Activity ▸
Copy the lines below that contain "mathrm".

Records to process ▸
====

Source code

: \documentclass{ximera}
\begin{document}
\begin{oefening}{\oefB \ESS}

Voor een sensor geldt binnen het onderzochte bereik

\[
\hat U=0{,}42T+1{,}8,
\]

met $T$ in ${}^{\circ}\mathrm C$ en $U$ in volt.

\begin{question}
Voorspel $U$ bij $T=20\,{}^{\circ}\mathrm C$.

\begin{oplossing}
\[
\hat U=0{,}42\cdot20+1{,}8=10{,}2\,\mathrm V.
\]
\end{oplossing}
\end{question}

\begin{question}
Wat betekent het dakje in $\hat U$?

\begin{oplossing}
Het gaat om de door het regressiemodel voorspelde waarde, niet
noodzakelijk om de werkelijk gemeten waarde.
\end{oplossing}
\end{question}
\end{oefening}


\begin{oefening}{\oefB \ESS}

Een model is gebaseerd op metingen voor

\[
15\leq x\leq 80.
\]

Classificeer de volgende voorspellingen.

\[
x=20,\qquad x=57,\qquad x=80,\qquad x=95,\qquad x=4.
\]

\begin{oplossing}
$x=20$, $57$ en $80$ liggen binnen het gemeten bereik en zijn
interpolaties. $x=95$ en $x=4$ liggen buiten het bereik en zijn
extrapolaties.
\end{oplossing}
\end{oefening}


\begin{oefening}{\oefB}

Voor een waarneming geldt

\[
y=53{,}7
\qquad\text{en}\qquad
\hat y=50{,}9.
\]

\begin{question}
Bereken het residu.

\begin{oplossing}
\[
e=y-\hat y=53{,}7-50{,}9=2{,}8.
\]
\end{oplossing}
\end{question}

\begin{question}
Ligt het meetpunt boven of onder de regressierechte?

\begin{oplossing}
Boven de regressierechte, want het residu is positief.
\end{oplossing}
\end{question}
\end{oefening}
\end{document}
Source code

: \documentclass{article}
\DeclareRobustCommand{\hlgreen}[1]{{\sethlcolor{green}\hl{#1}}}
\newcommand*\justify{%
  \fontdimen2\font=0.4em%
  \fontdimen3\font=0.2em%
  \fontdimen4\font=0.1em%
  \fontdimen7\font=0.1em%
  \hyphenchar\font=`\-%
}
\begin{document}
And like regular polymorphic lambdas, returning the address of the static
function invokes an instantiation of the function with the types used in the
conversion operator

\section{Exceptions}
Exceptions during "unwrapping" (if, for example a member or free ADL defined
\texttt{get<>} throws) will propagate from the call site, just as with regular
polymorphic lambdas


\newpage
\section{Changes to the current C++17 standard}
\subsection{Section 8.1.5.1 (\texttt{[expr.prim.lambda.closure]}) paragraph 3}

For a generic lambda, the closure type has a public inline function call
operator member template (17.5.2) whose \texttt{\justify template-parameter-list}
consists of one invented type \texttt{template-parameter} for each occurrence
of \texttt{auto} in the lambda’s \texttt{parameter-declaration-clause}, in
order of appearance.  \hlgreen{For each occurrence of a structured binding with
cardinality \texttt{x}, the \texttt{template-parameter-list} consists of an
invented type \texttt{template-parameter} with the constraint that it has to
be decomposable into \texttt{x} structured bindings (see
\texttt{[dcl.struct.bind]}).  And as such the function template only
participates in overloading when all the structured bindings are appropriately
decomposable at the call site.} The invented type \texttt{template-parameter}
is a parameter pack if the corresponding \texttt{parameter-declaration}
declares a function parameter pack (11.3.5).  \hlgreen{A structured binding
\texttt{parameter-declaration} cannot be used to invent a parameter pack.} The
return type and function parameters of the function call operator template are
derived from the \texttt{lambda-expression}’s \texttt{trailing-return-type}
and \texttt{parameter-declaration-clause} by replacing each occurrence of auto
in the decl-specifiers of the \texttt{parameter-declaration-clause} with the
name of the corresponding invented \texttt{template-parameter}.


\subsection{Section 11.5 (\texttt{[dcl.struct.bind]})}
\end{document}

====

Result for this exercise ▸
met $T$ in ${}^{\circ}\mathrm C$ en $U$ in volt.
Voorspel $U$ bij $T=20\,{}^{\circ}\mathrm C$.
\hat U=0{,}42\cdot20+1{,}8=10{,}2\,\mathrm V.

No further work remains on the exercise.